Embedding Extraction and Feature Representations

Understanding return_features_only=True

When loading models with return_features_only=True, the model returns unpooled features instead of classification logits. This preserves temporal and spatial information, providing richer representations for downstream tasks.

# Load model for embedding extraction
model = load_model("esp_aves2_naturelm_audio_v1_beats", return_features_only=True, device="cpu")
model.eval()

# Get unpooled features
audio = torch.randn(1, 16000 * 5)  # 5 seconds at 16kHz
features = model(audio, padding_mask=None)
# features.shape = (batch, time_steps, feature_dim)

Model-Specific Output Formats

Different models return features in different formats when return_features_only=True:

BEATs (Bidirectional Encoder representation from Audio Transformers)

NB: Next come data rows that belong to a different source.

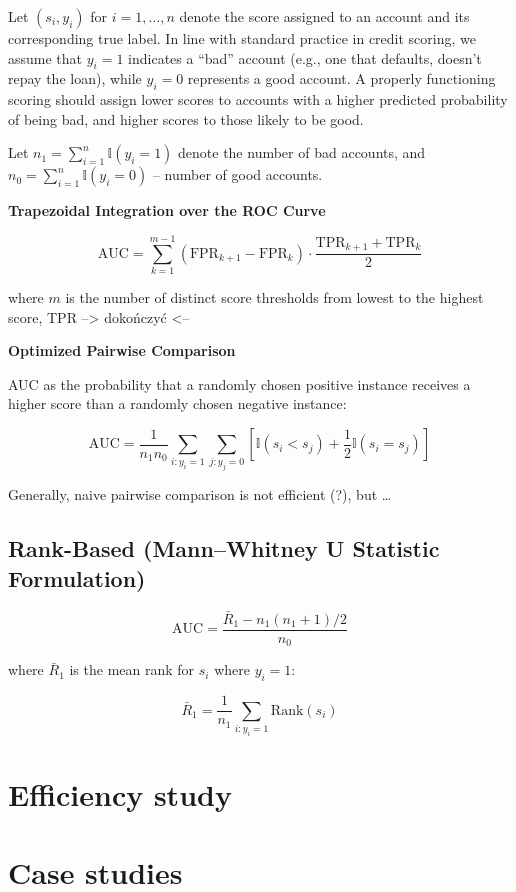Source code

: Let \((s_i, y_i)\) for \(i = 1, \dots, n\) denote the score assigned to an account and its corresponding true label. In line with standard practice in credit scoring, we assume that \(y_i=1\) indicates a ``bad'' account (e.g., one that defaults, doesn't repay the loan), while \(y_i=0\) represents a good account. A properly functioning scoring should assign lower scores to accounts with a higher predicted probability of being bad, and higher scores to those likely to be good.

Let \(n_1 = \sum_{i=1}^{n}\mathbb{I}(y_i=1)\) denote the number of bad accounts, and \(n_0 = \sum_{i=1}^{n}\mathbb{I}(y_i=0)\) -- number of good accounts.

\textbf{Trapezoidal Integration over the ROC Curve}

\[\text{AUC} = \sum_{k=1}^{m-1}(\text{FPR}_{k+1} - \text{FPR}_{k})\cdot\frac{\text{TPR}_{k+1}+\text{TPR}_k}{2}\]

where \(m\) is the number of distinct score thresholds from lowest to the highest score, TPR --\textgreater{} dokończyć \textless--

\textbf{Optimized Pairwise Comparison}

AUC as the probability that a randomly chosen positive instance receives a higher score than a randomly chosen negative instance:

\[\text{AUC} = \frac{1}{n_1 n_0}\sum_{i:y_i=1}\sum_{j:y_j=0}\left[\mathbb{I}(s_i<s_j)+\frac{1}{2}\mathbb{I}(s_i=s_j)\right]\]

Generally, naive pairwise comparison is not efficient (?), but \ldots{}

\subsection{Rank-Based (Mann--Whitney U Statistic Formulation)}\label{rank-based-mannwhitney-u-statistic-formulation}

\[\text{AUC} = \frac{\bar{R}_{1}-{n_1(n_1+1)}/2}{n_0}\]

where \(\bar{R}_{1}\) is the mean rank for \(s_i\) where \(y_i=1\):

\[\bar{R}_{1} = \frac{1}{n_1}\sum_{i:y_i=1}\text{Rank}(s_i)\]

\section{Efficiency study}\label{efficiency-study}

\section{Case studies}\label{case-studies}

Output Shape: (batch, time_steps, 768)

Key Characteristics:

  • Each time step contains 8 embeddings (one per frequency band)

  • Structure: [T0_0, T0_1, T0_2, T0_3, T0_4, T0_5, T0_6, T0_7, T1_0, T1_1, ...]

  • Frame rate: 6.25 Hz (not 100 Hz)

    • Calculated as: 100 Hz / 16 (patch embedding size) = 6.25 Hz

    • For 16 kHz input audio

  • Feature dimension: 768 per embedding

Example:

model = load_model("esp_aves2_naturelm_audio_v1_beats", return_features_only=True, device="cpu")
audio = torch.randn(1, 16000 * 5)  # 5 seconds at 16kHz
features = model(audio, padding_mask=None)
# features.shape = (1, ~31, 768)
# 31 frames ≈ 5 seconds * 6.25 Hz
# Each frame has 768-dimensional features representing 8 frequency bands

Understanding BEATs Frame Structure:

  • Audio at 16 kHz: 16,000 samples per second

  • Patch embedding size: 16 samples

  • Base frame rate: 100 Hz (1000 ms / 10 ms per frame)

  • Actual frame rate after patching: 100 Hz / 16 = 6.25 Hz

  • Each frame covers: 1 / 6.25 = 160 ms of audio

  • For 5 seconds of audio: 5 * 6.25 = 31.25 frames

Use Cases:

# Option 1: Pool manually for classification
pooled = features.mean(dim=1)  # (batch, 768)

# Option 2: Use specific frequency band
band_0 = features[:, :, :96]  # First frequency band (assuming 96-dim per band)

# Option 3: Use for sequence modeling
# Features preserve temporal structure for RNNs, Transformers, etc.

EAT (Efficient Audio Transformer)

Output Shape: (batch, num_patches, 768)

Key Characteristics:

  • Returns unpooled patch embeddings from transformer backbone

  • Includes CLS token as first patch (index 0)

  • Number of patches depends on input length and patch size

  • Feature dimension: 768 per patch

Example:

model = load_model("esp_aves2_sl_eat_all_ssl_all", return_features_only=True, device="cpu")
audio = torch.randn(1, 16000 * 5)  # 5 seconds at 16kHz
features = model(audio, padding_mask=None)
# features.shape = (1, 513, 768)
# 513 patches = 1 CLS token + 512 spectrogram patches

Use Cases:

# Option 1: Use CLS token (typically most informative)
cls_token = features[:, 0]  # (batch, 768)

# Option 2: Mean pooling over all patches
pooled = features.mean(dim=1)  # (batch, 768)

# Option 3: Exclude CLS token and pool
spatial_features = features[:, 1:]  # Exclude CLS token
pooled = spatial_features.mean(dim=1)  # (batch, 768)

EfficientNet

Output Shape: (batch, channels, height, width)

Key Characteristics:

  • Returns spatial feature maps before global average pooling

  • Preserves 2D spatial structure of spectrogram

  • Channel and spatial dimensions depend on model variant

Example:

model = load_model("esp_aves2_effnetb0_all", return_features_only=True, device="cpu")
audio = torch.randn(1, 16000 * 5)  # 5 seconds at 16kHz
features = model(audio, padding_mask=None)
# features.shape = (1, 1280, 4, 5) for EfficientNet-B0
# 1280 channels, 4x5 spatial dimensions

Use Cases:

# Option 1: Global average pooling
pooled = features.mean(dim=[2, 3])  # (batch, 1280)

# Option 2: Max pooling
pooled = features.amax(dim=[2, 3])  # (batch, 1280)

# Option 3: Flatten for spatial awareness
flattened = features.flatten(1)  # (batch, 1280*4*5)

See examples/05_embedding_extraction.py for comprehensive examples of embedding extraction with different models.